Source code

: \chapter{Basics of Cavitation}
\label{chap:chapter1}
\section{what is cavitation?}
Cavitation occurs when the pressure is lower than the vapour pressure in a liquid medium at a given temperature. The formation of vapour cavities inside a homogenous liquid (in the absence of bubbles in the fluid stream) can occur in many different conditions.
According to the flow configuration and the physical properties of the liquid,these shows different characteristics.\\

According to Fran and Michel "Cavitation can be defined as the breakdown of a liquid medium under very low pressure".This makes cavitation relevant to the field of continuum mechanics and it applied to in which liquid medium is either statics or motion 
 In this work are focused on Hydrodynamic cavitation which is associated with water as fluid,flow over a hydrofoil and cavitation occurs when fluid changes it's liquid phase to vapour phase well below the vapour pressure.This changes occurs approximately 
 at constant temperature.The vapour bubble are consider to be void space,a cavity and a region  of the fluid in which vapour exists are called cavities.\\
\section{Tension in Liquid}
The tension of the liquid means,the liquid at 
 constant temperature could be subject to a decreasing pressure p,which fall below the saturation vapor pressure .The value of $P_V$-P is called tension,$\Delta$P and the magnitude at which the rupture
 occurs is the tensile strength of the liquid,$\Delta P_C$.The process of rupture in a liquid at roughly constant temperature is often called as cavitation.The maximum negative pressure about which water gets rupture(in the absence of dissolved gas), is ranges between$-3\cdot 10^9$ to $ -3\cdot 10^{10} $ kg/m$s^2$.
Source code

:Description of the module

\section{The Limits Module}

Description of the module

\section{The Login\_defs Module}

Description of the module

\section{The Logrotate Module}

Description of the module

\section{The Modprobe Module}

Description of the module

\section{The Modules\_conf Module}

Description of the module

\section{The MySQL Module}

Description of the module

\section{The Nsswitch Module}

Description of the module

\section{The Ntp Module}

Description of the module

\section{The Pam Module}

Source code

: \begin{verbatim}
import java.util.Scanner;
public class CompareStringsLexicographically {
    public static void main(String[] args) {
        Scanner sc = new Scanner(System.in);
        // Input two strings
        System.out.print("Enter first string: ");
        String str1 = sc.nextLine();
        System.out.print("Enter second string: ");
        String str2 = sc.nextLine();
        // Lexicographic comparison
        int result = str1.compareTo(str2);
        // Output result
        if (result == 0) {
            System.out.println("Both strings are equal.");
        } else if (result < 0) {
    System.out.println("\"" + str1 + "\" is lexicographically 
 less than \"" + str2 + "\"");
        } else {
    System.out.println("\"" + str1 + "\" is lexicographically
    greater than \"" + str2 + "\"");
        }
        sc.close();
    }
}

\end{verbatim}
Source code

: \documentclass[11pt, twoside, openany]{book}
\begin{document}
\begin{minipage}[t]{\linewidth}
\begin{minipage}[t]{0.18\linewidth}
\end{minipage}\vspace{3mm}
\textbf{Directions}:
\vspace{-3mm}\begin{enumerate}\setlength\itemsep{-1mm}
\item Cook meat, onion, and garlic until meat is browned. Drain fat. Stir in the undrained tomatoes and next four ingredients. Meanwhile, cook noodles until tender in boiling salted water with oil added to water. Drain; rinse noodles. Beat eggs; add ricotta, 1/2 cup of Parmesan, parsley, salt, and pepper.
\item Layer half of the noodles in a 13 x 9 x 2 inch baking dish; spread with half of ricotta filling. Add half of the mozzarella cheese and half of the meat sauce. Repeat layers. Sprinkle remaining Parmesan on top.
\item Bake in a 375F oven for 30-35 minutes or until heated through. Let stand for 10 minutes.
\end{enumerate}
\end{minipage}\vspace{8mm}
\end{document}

......

» What you will do
Repeat every line of the listing without a single difference.

» Answer space
Source code

: \chapter{Basics of Cavitation}
\label{chap:chapter1}
\section{what is cavitation?}
Cavitation occurs when the pressure is lower than the vapour pressure in a liquid medium at a given temperature. The formation of vapour cavities inside a homogenous liquid (in the absence of bubbles in the fluid stream) can occur in many different conditions.
According to the flow configuration and the physical properties of the liquid,these shows different characteristics.\\

According to Fran and Michel "Cavitation can be defined as the breakdown of a liquid medium under very low pressure".This makes cavitation relevant to the field of continuum mechanics and it applied to in which liquid medium is either statics or motion 
 In this work are focused on Hydrodynamic cavitation which is associated with water as fluid,flow over a hydrofoil and cavitation occurs when fluid changes it's liquid phase to vapour phase well below the vapour pressure.This changes occurs approximately 
 at constant temperature.The vapour bubble are consider to be void space,a cavity and a region  of the fluid in which vapour exists are called cavities.\\
\section{Tension in Liquid}
The tension of the liquid means,the liquid at 
 constant temperature could be subject to a decreasing pressure p,which fall below the saturation vapor pressure .The value of $P_V$-P is called tension,$\Delta$P and the magnitude at which the rupture
 occurs is the tensile strength of the liquid,$\Delta P_C$.The process of rupture in a liquid at roughly constant temperature is often called as cavitation.The maximum negative pressure about which water gets rupture(in the absence of dissolved gas), is ranges between$-3\cdot 10^9$ to $ -3\cdot 10^{10} $ kg/m$s^2$.
Source code

:Description of the module

\section{The Limits Module}

Description of the module

\section{The Login\_defs Module}

Description of the module

\section{The Logrotate Module}

Description of the module

\section{The Modprobe Module}

Description of the module

\section{The Modules\_conf Module}

Description of the module

\section{The MySQL Module}

Description of the module

\section{The Nsswitch Module}

Description of the module

\section{The Ntp Module}

Description of the module

\section{The Pam Module}

Source code

: \begin{verbatim}
import java.util.Scanner;
public class CompareStringsLexicographically {
    public static void main(String[] args) {
        Scanner sc = new Scanner(System.in);
        // Input two strings
        System.out.print("Enter first string: ");
        String str1 = sc.nextLine();
        System.out.print("Enter second string: ");
        String str2 = sc.nextLine();
        // Lexicographic comparison
        int result = str1.compareTo(str2);
        // Output result
        if (result == 0) {
            System.out.println("Both strings are equal.");
        } else if (result < 0) {
    System.out.println("\"" + str1 + "\" is lexicographically 
 less than \"" + str2 + "\"");
        } else {
    System.out.println("\"" + str1 + "\" is lexicographically
    greater than \"" + str2 + "\"");
        }
        sc.close();
    }
}

\end{verbatim}
Source code

: \documentclass[11pt, twoside, openany]{book}
\begin{document}
\begin{minipage}[t]{\linewidth}
\begin{minipage}[t]{0.18\linewidth}
\end{minipage}\vspace{3mm}
\textbf{Directions}:
\vspace{-3mm}\begin{enumerate}\setlength\itemsep{-1mm}
\item Cook meat, onion, and garlic until meat is browned. Drain fat. Stir in the undrained tomatoes and next four ingredients. Meanwhile, cook noodles until tender in boiling salted water with oil added to water. Drain; rinse noodles. Beat eggs; add ricotta, 1/2 cup of Parmesan, parsley, salt, and pepper.
\item Layer half of the noodles in a 13 x 9 x 2 inch baking dish; spread with half of ricotta filling. Add half of the mozzarella cheese and half of the meat sauce. Repeat layers. Sprinkle remaining Parmesan on top.
\item Bake in a 375F oven for 30-35 minutes or until heated through. Let stand for 10 minutes.
\end{enumerate}
\end{minipage}\vspace{8mm}
\end{document}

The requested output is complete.